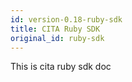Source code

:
 ```yaml
---
id: version-0.18-ruby-sdk
title: CITA Ruby SDK
original_id: ruby-sdk
---
```


This is cita ruby sdk doc
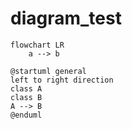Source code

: # diagram_test

```mermaid
flowchart LR
    a --> b
```

```plantuml
@startuml general
left to right direction
class A
class B
A --> B
@enduml
```

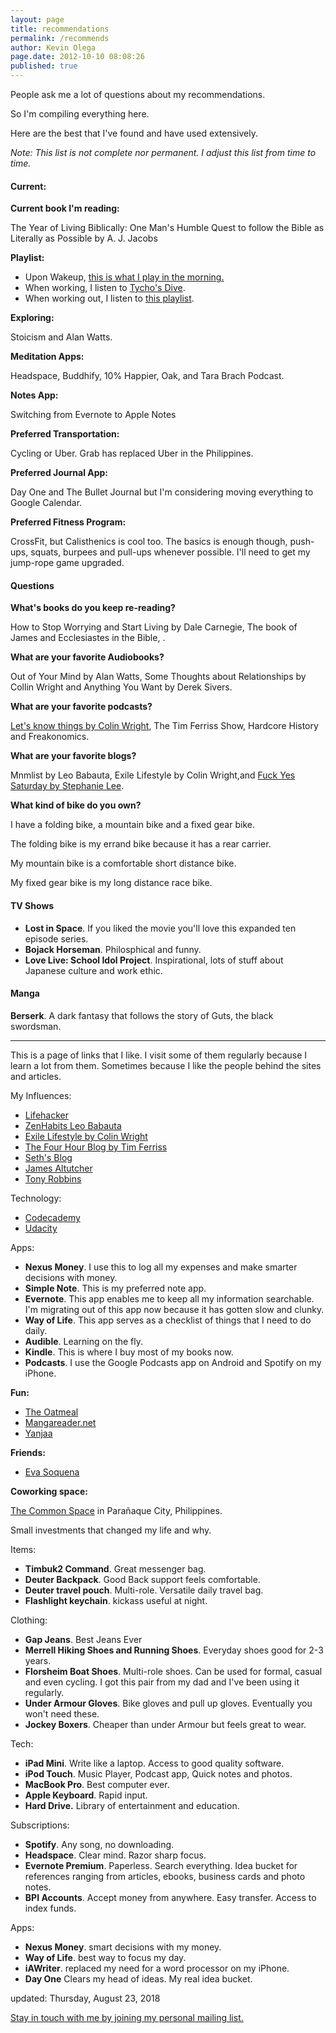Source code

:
 ```yaml
---
layout: page
title: recommendations
permalink: /recommends
author: Kevin Olega
page.date: 2012-10-10 08:08:26
published: true
---
```


People ask me a lot of questions about my recommendations.

So I'm compiling everything here.

Here are the best that I've found and have used extensively. 

_Note: This list is not complete nor permanent. I adjust this list from time to time._

#### Current:

**Current book I'm reading:** 

The Year of Living Biblically: One Man's Humble Quest to follow the Bible as Literally as Possible by A. J. Jacobs

**Playlist:** 

- Upon Wakeup, [this is what I play in the morning.][1]
- When working, I listen to [Tycho's Dive][2].
- When working out, I listen to [this playlist][3].

**Exploring:**

Stoicism and Alan Watts.

**Meditation Apps:**

Headspace,  Buddhify, 10% Happier, Oak, and Tara Brach Podcast.

**Notes App:** 

Switching from Evernote to Apple Notes

**Preferred Transportation:**

Cycling or Uber. Grab has replaced Uber in the Philippines.

**Preferred Journal App:**

Day One and The Bullet Journal but I'm considering moving everything to Google Calendar.

**Preferred Fitness Program:**

CrossFit, but Calisthenics is cool too. The basics is enough though, push-ups, squats, burpees and pull-ups whenever possible. I'll need to get my jump-rope game upgraded.

#### Questions

**What's books do you keep re-reading?**

How to Stop Worrying and Start Living by Dale Carnegie, The book of James and Ecclesiastes in the Bible, .

**What are your favorite Audiobooks?**

Out of Your Mind by Alan Watts, Some Thoughts about Relationships by Collin Wright and Anything You Want by Derek Sivers.

**What are your favorite podcasts?**

[Let's know things by Colin Wright][4], The Tim Ferriss Show, Hardcore History and Freakonomics.

**What are your favorite blogs?**

Mnmlist by Leo Babauta, Exile Lifestyle by Colin Wright,and [Fuck Yes Saturday by Stephanie Lee][5].

**What kind of bike do you own?**

I have a folding bike, a mountain bike and a fixed gear bike. 

The folding bike is my errand bike because it has a rear carrier.

My mountain bike is a comfortable short distance bike.

My fixed gear bike is my long distance race bike.

#### TV Shows

- **Lost in Space**. If you liked the movie you'll love this expanded ten episode series.
- **Bojack Horseman**. Philosphical and funny.
- **Love Live: School Idol Project**. Inspirational, lots of stuff about Japanese culture and work ethic.

#### Manga
**Berserk**. A dark fantasy that follows the story of Guts, the black swordsman.

---- 

This is a page of links that I like. I visit some of them regularly because I learn a lot from them. Sometimes because I like the people behind the sites and articles.

My Influences:

*   [Lifehacker][6]
*   [ZenHabits Leo Babauta][7]
*   [Exile Lifestyle by Colin Wright][8]
*   [The Four Hour Blog by Tim Ferriss][9]
*   [Seth's Blog][10]
*   [James Altutcher][11]
*   [Tony Robbins][12]

Technology:

*   [Codecademy][13]
*   [Udacity][14]

Apps:

*   **Nexus Money**. I use this to log all my expenses and make smarter decisions with money.
*   **Simple Note**. This is my preferred note app.
*   **Evernote**. This app enables me to keep all my information searchable. I'm migrating out of this app now because it has gotten slow and clunky.
*   **Way of Life**. This app serves as a checklist of things that I need to do daily.
*   **Audible**. Learning on the fly.
*   **Kindle**. This is where I buy most of my books now.
*   **Podcasts**. I use the Google Podcasts app on Android and Spotify on my iPhone.

**Fun:**

*   [The Oatmeal][15]
*   [Mangareader.net][16]
*   [Yanjaa][17]

**Friends:**

- [Eva Soquena][18]

**Coworking space:** 

[The Common Space][19] in Parañaque City, Philippines.


Small investments that changed my life and why.

Items:
 - **Timbuk2 Command**. Great messenger bag.
- **Deuter Backpack**. Good Back support feels comfortable.
- **Deuter travel pouch**. Multi-role. Versatile daily travel bag.
- **Flashlight keychain**. kickass useful at night.

Clothing:
- **Gap Jeans**. Best Jeans Ever
- **Merrell Hiking Shoes and Running Shoes**. Everyday shoes good for 2-3 years. 
- **Florsheim Boat Shoes**. Multi-role shoes. Can be used for formal, casual and even cycling. I got this pair from my dad and I've been using it regularly.
- **Under Armour Gloves**. Bike gloves and pull up gloves. Eventually you won't need these.
- **Jockey Boxers**. Cheaper than under Armour but feels great to wear.

Tech:
- **iPad Mini**. Write like a laptop. Access to good quality software.
- **iPod Touch**. Music Player, Podcast app, Quick notes and photos.
- **MacBook Pro**. Best computer ever.
- **Apple Keyboard**. Rapid input.
- **Hard Drive.** Library of entertainment and education.

Subscriptions:
- **Spotify**. Any song, no downloading. 
- **Headspace**. Clear mind. Razor sharp focus. 
- **Evernote Premium**. Paperless. Search everything. Idea bucket for references ranging from articles, ebooks, business cards and photo notes.
- **BPI Accounts**. Accept money from anywhere. Easy transfer. Access to index funds.

Apps:
- **Nexus Money**. smart decisions with my money.
- **Way of Life**. best way to focus my day.
- **iAWriter**.  replaced my need for a word processor on my iPhone.
- **Day One** Clears my head of ideas. My real idea bucket.



updated: Thursday, August 23, 2018

[Stay in touch with me by joining my personal mailing list.][20]

[1]:	https://open.spotify.com/user/spotifyusa/playlist/3uz1GV5nKYM4XPhBJagqgy
[2]:	https://open.spotify.com/album/7xmuaP4wdzra1MaQizHioZ?si=q5SE7GEvRU6qBzhKnN8EdA
[3]:	https://open.spotify.com/user/12147856240/playlist/64FFgiVt8xK9g2CXA62Swm?si=pW2bXVi1R5yqzvmfXGrDGw
[4]:	http://letsknowthings.com/
[5]:	http://thefyslife.com/
[6]:	http://lifehacker.com
[7]:	http://zenhabits.net
[8]:	http://exilelifestyle.com
[9]:	http://fourhourworkweek.com/blog
[10]:	http://sethgodin.typepad.com/
[11]:	https://jamesaltucher.com/
[12]:	http://TonyRobbins.com
[13]:	http://codecademy.com
[14]:	http://udacity.com
[15]:	http://theoatmeal.com
[16]:	http://mangareader.net
[17]:	http://yanjaa.com
[18]:	http://itsevamarie.blogspot.com
[19]:	https://www.thecommonspace.ph
[20]:	https://sendfox.com/kevinolega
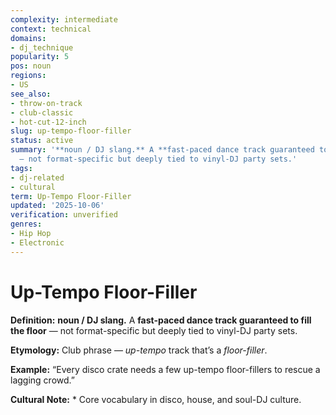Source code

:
 ```yaml
---
complexity: intermediate
context: technical
domains:
- dj_technique
popularity: 5
pos: noun
regions:
- US
see_also:
- throw-on-track
- club-classic
- hot-cut-12-inch
slug: up-tempo-floor-filler
status: active
summary: '**noun / DJ slang.** A **fast-paced dance track guaranteed to fill the floor**
  — not format-specific but deeply tied to vinyl-DJ party sets.'
tags:
- dj-related
- cultural
term: Up-Tempo Floor-Filler
updated: '2025-10-06'
verification: unverified
genres:
- Hip Hop
- Electronic
---
```


# Up-Tempo Floor-Filler

**Definition:** **noun / DJ slang.** A **fast-paced dance track guaranteed to fill the floor** — not format-specific but deeply tied to vinyl-DJ party sets.

**Etymology:** Club phrase — *up-tempo* track that’s a *floor-filler*.

**Example:** “Every disco crate needs a few up-tempo floor-fillers to rescue a lagging crowd.”

**Cultural Note:** * Core vocabulary in disco, house, and soul-DJ culture.

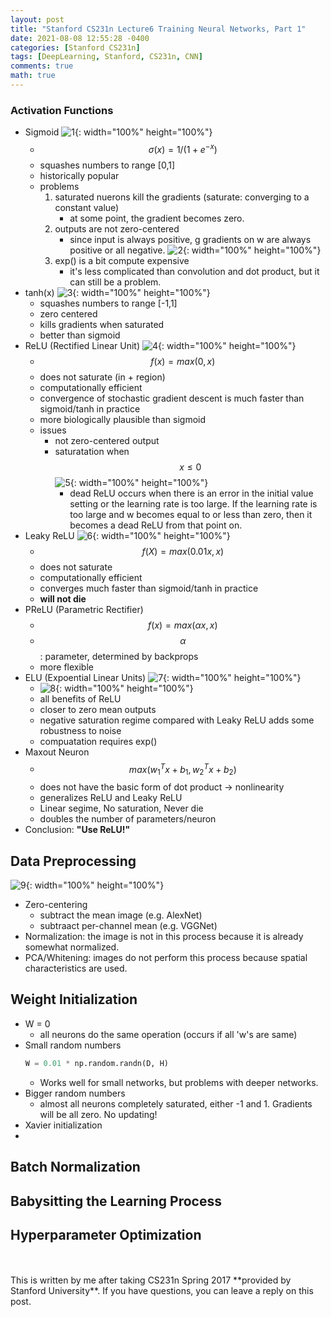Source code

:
 ```yaml
---
layout: post
title: "Stanford CS231n Lecture6 Training Neural Networks, Part 1"
date: 2021-08-08 12:55:28 -0400
categories: [Stanford CS231n]
tags: [DeepLearning, Stanford, CS231n, CNN]
comments: true
math: true
---
```


### Activation Functions
- Sigmoid
![1](/images/cs231n/lec6/1.png){: width="100%" height="100%"}
    - $$\sigma (x) = 1/(1+e^{-x})$$
    - squashes numbers to range [0,1]
    - historically popular
    - problems
        1. saturated nuerons kill the gradients (saturate: converging to a constant value)
            - at some point, the gradient becomes zero.
        2. outputs are not zero-centered
            - since input is always positive, g gradients on w are always positive or all negative.
            ![2](/images/cs231n/lec6/2.png){: width="100%" height="100%"}
        3. exp() is a bit compute expensive
            - it's less complicated than convolution and dot product, but it can still be a problem.
- tanh(x)
![3](/images/cs231n/lec6/3.png){: width="100%" height="100%"}
    - squashes numbers to range [-1,1]
    - zero centered
    - kills gradients when saturated
    - better than sigmoid
- ReLU (Rectified Linear Unit)
![4](/images/cs231n/lec6/4.png){: width="100%" height="100%"}
    - $$f(x) = max(0,x)$$
    - does not saturate (in + region)
    - computationally efficient
    - convergence of stochastic gradient descent is much faster than sigmoid/tanh in practice
    - more biologically plausible than sigmoid
    - issues
        - not zero-centered output
        - saturatation when $$x \leq 0$$
        ![5](/images/cs231n/lec6/5.png){: width="100%" height="100%"}
            - dead ReLU occurs when there is an error in the initial value setting or the learning rate is too large. If the learning rate is too large and w becomes equal to or less than zero, then it becomes a dead ReLU from that point on.
- Leaky ReLU
![6](/images/cs231n/lec6/6.png){: width="100%" height="100%"}
    - $$f(X) = max(0.01x, x)$$
    - does not saturate
    - computationally efficient
    - converges much faster than sigmoid/tanh in practice
    - **will not die**
- PReLU (Parametric Rectifier)
    - $$f(x) = max(\alpha x, x)$$ 
    - $$\alpha$$: parameter, determined by backprops
    - more flexible
- ELU (Expoential Linear Units)
![7](/images/cs231n/lec6/7.png){: width="100%" height="100%"}
    - ![8](/images/cs231n/lec6/8.png){: width="100%" height="100%"}
    - all benefits of ReLU
    - closer to zero mean outputs
    - negative saturation regime compared with Leaky ReLU adds some robustness to noise
    - compuatation requires exp()
- Maxout Neuron
    - $$max(w_1^Tx + b_1, w_2^Tx + b_2)$$
    - does not have the basic form of dot product -> nonlinearity
    - generalizes ReLU and Leaky ReLU
    - Linear segime, No saturation, Never die
    - doubles the number of parameters/neuron
- Conclusion: **"Use ReLU!"**

## Data Preprocessing
![9](/images/cs231n/lec6/9.png){: width="100%" height="100%"}
- Zero-centering
    - subtract the mean image (e.g. AlexNet)
    - subtraact per-channel mean (e.g. VGGNet)
- Normalization: the image is not in this process because it is already somewhat normalized.
- PCA/Whitening: images do not perform this process because spatial characteristics are used.

## Weight Initialization
- W = 0
    - all neurons do the same operation (occurs if all 'w's are same)
- Small random numbers
    ```python
    W = 0.01 * np.random.randn(D, H)
    ```
    - Works well for small networks, but problems with deeper networks.
- Bigger random numbers
    - almost all neurons completely saturated, either -1 and 1. 
    Gradients will be all zero.
    No updating! 
- Xavier initialization
- 

## Batch Normalization
## Babysitting the Learning Process
## Hyperparameter Optimization


<br/>
<br/>
This is written by me after taking CS231n Spring 2017 **provided by Stanford University**.
If you have questions, you can leave a reply on this post.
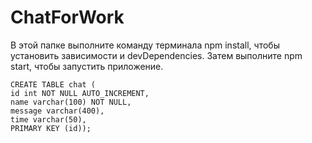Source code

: # ChatForWork

В этой папке выполните команду терминала npm install, чтобы установить зависимости и devDependencies. Затем выполните npm start, чтобы запустить приложение. 

```mysql
CREATE TABLE chat (
id int NOT NULL AUTO_INCREMENT,
name varchar(100) NOT NULL,
message varchar(400),
time varchar(50),
PRIMARY KEY (id));
```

+--

WHAT IS REQUIRED
Beginning with the first entry above, reproduce every line verbatim until the line with "So I'm compiling everything here.", which is included too; omit pictures.

EXERCISE RESULT
Source code

:
 ```yaml
---
id: version-0.18-ruby-sdk
title: CITA Ruby SDK
original_id: ruby-sdk
---
```


This is cita ruby sdk doc
Source code

: # diagram_test

```mermaid
flowchart LR
    a --> b
```

```plantuml
@startuml general
left to right direction
class A
class B
A --> B
@enduml
```

Source code

:
 ```yaml
---
layout: page
title: recommendations
permalink: /recommends
author: Kevin Olega
page.date: 2012-10-10 08:08:26
published: true
---
```


People ask me a lot of questions about my recommendations.

So I'm compiling everything here.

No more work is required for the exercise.